Holdsworth led the child to the sofa. The mother looked at her little girl, opened her arms, and burst into tears.

“Thank God for that!” said Holdsworth, turning away. Watching her face as her consciousness had dawned, he had felt that, if tears did not relieve her, her heart would break.

[CHAPTER XXXI.]
HUSBAND AND WIFE.

The little irritable man had brought true news. The report was all over the town: everybody was talking of Conway’s death. A woman living in the road called upon Mrs. Parrot to give her the story, not knowing that Mrs. Conway was within. Her husband had met Williamson, the man who found Conway, and had got the account from him clear of all exaggeration.

It was just this: Williamson was a carpenter, and was walking to Thorrold Marsh to execute a repairing job at a house there. He was this side of Hanwitch, just by the bridge facing Squire Markwell’s place, when he saw a human hand sticking out of the water. He peered and saw a man lying on his back, the water half a foot above his face, showing the drowned figure as plainly as if it were under glass. Williamson pulls off his coat, tucks up his shirt-sleeves, catches hold of the hand, and up comes the body like a cork. The moment he had the body ashore he knew who it was; left his bag of tools on the bank, and ran as hard as his legs would carry him into the town to give the alarm. The inspector and two constables, and a couple of men with a stretcher belonging to the Town Hall, start out of the High Street and are conducted by Williamson to the body. A crowd gathers about the tail of the procession, the body is put on the stretcher, covered up, and carried to the Town Hall in the sight of a multitude large enough to diffuse the news through the length and breadth of Hanwitch in ten minutes.

So dead Mr. Conway was, if ever a man was dead in this world; and now, the woman told Mrs. Parrot, people were only waiting for the coroner’s inquest, to learn how he came by his death.

But the verdict, however it might run, would be inconclusive, since there were no witnesses to show how Conway fell into the water. But this much was known; that yesterday Conway had called at the “Three Stars” and ordered a fine dinner to be got ready for him, with champagne and the best of wines; and to let the landlord understand that he meant what he said, he pulled out a handful of sovereigns and let them fall into his pocket again, chink! chink! When dinner was done, he left the house intoxicated, and what became of him the “Three Stars” didn’t know; but the “Pine Apple” did, for he came there in the afternoon and squeezed himself behind the bar, made love to the barmaid, drank some tumblers of rum, and got into an abusive argument with an ostler, whose eye he threatened to blacken if he contradicted him again. On which he was turned out.
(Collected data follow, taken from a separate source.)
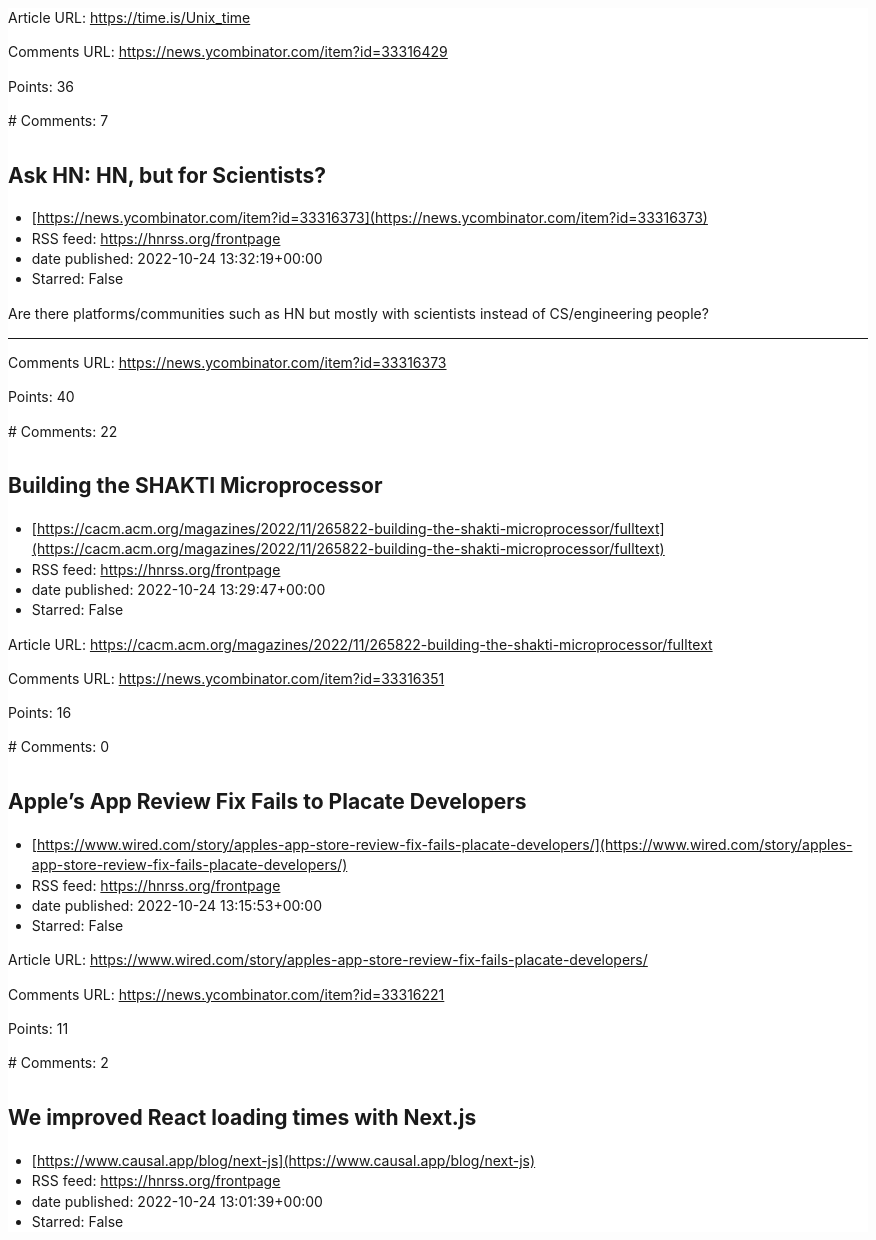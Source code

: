 <p>Article URL: <a href="https://time.is/Unix_time">https://time.is/Unix_time</a></p>
<p>Comments URL: <a href="https://news.ycombinator.com/item?id=33316429">https://news.ycombinator.com/item?id=33316429</a></p>
<p>Points: 36</p>
<p># Comments: 7</p>

## Ask HN: HN, but for Scientists?
 - [https://news.ycombinator.com/item?id=33316373](https://news.ycombinator.com/item?id=33316373)
 - RSS feed: https://hnrss.org/frontpage
 - date published: 2022-10-24 13:32:19+00:00
 - Starred: False

<p>Are there platforms/communities such as HN but mostly with scientists instead of CS/engineering people?</p>
<hr />
<p>Comments URL: <a href="https://news.ycombinator.com/item?id=33316373">https://news.ycombinator.com/item?id=33316373</a></p>
<p>Points: 40</p>
<p># Comments: 22</p>

## Building the SHAKTI Microprocessor
 - [https://cacm.acm.org/magazines/2022/11/265822-building-the-shakti-microprocessor/fulltext](https://cacm.acm.org/magazines/2022/11/265822-building-the-shakti-microprocessor/fulltext)
 - RSS feed: https://hnrss.org/frontpage
 - date published: 2022-10-24 13:29:47+00:00
 - Starred: False

<p>Article URL: <a href="https://cacm.acm.org/magazines/2022/11/265822-building-the-shakti-microprocessor/fulltext">https://cacm.acm.org/magazines/2022/11/265822-building-the-shakti-microprocessor/fulltext</a></p>
<p>Comments URL: <a href="https://news.ycombinator.com/item?id=33316351">https://news.ycombinator.com/item?id=33316351</a></p>
<p>Points: 16</p>
<p># Comments: 0</p>

## Apple’s App Review Fix Fails to Placate Developers
 - [https://www.wired.com/story/apples-app-store-review-fix-fails-placate-developers/](https://www.wired.com/story/apples-app-store-review-fix-fails-placate-developers/)
 - RSS feed: https://hnrss.org/frontpage
 - date published: 2022-10-24 13:15:53+00:00
 - Starred: False

<p>Article URL: <a href="https://www.wired.com/story/apples-app-store-review-fix-fails-placate-developers/">https://www.wired.com/story/apples-app-store-review-fix-fails-placate-developers/</a></p>
<p>Comments URL: <a href="https://news.ycombinator.com/item?id=33316221">https://news.ycombinator.com/item?id=33316221</a></p>
<p>Points: 11</p>
<p># Comments: 2</p>

## We improved React loading times with Next.js
 - [https://www.causal.app/blog/next-js](https://www.causal.app/blog/next-js)
 - RSS feed: https://hnrss.org/frontpage
 - date published: 2022-10-24 13:01:39+00:00
 - Starred: False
That was his day’s history, so far as it was recorded in human knowledge. The rest could be guessed; and the public were not slow in explaining their theories. Of course he was drunk, had rolled into the water, and was too senseless to get out again, though the water where he lay was not above two and a half feet deep.

Nobody cared twopence about his death. It gave the shop-people something to talk about until customers dropped in, and then it was, “What’s the next article?” and Conway was forgotten. When a bubble explodes upon the surface of a stream, nothing mourns. The tide rolls on just the same, with sunshine or darkness in its breast, as the case may be; the pikes lose no jot of their voracity, and gudgeons swim into their maws; the minnows jump at the flies. Shall law, commerce, or anything else stop because a drunkard is drowned? Cover him up; let him hide his face until the pale jury come to take a peep; then pop him out of sight in a hole, and get back as fast as we may to dinner.